The list of opponents to the Employee Fair Choice Act (EFCA) is a long who’s who of business in the United States, including the Chamber of Commerce, nationally known corporations like Home Depot and Walmart, and most notably for those in the food service industry, the National Restaurant Association (NRA).
What is EFCA? It’s a law that would allow employees to form a union at a place of business if a majority signed a card voting for unionization.
Current legislation requires that a secret ballot administered by the company must result in a majority vote for unionization.
Many small businesses would remain unaffected by the new legislation, since the minimum requirement for unionization is a business with $500,000 in gross annual revenue or at least 3 non-supervisory employees.
What’s the big deal? Well, both sides claim that coercion is the problem.
Business owners, including many in the restaurant industry, represented by the NRA, claim that employees will be coerced into signing card checks for unionization by union activists, especially since the card signing occurs in public.
Union supporters say the coercion that goes on currently under the secret ballot procedure is the real inequity in the system.
They say businesses routinely intimidate and even fire employees that push for unionization leading up to a secret ballot vote, and even though these practices are illegal, the penalties are not very harsh and are not regularly enforced.
Needless to say, Democrats support this legislation and Republicans oppose it. President Obama spoke in favor of this bill on the Senate floor last year and its passage was a routine campaign promise last fall.

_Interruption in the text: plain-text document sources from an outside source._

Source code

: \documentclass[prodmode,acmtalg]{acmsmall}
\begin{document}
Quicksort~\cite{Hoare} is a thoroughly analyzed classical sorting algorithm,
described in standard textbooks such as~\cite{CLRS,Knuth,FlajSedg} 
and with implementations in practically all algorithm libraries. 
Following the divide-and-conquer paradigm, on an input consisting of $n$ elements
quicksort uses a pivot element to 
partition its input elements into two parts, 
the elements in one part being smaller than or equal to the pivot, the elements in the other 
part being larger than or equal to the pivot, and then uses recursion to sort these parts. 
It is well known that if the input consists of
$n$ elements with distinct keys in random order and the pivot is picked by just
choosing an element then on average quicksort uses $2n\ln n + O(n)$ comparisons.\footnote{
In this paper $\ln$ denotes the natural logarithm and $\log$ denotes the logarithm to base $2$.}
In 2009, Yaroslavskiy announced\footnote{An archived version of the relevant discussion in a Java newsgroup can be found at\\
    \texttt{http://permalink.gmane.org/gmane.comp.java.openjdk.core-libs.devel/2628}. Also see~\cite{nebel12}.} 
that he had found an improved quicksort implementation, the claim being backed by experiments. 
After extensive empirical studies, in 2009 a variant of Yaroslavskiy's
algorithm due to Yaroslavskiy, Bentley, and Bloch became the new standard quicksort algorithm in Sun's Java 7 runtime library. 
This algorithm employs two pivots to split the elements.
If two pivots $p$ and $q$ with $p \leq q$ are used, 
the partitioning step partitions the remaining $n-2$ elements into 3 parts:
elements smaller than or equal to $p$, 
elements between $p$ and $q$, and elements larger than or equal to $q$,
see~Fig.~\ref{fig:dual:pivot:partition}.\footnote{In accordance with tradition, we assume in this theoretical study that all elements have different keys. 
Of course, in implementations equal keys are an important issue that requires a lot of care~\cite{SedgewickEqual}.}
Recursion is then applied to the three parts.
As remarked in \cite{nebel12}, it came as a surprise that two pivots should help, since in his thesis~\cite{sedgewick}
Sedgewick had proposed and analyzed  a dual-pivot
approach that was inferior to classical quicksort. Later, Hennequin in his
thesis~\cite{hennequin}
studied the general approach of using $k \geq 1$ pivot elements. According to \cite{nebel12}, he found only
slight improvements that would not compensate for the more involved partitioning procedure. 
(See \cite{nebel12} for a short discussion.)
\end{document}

EFCA already passed the House of Representatives last year on a strict party line vote but could not attain cloture in the Senate.
With Democrats ever closer to the magic number of 60 in the Senate, the Employee Fair Choice Act is looking more and more like it will become law, probably within the first six months of this year.
The NRA’s opposition to this bill is explained as a defense of worker’s rights to a secret ballot. They also say that EFCA will hurt small businesses.
With the passion on both sides running high, it’s hard to say who will benefit the most from this bill. Both proponents and opponents claim to be defending workers’ rights.
In the food service industry, the leading association has taken a tough stand against this bill, but that doesn’t mean everyone agrees with the NRA.
The reality is that most restaurants will remain unaffected by this legislation because of the minimum requirements for unionization. The ones most at risk, like national chains, are the most vocal opponents driving NRA action.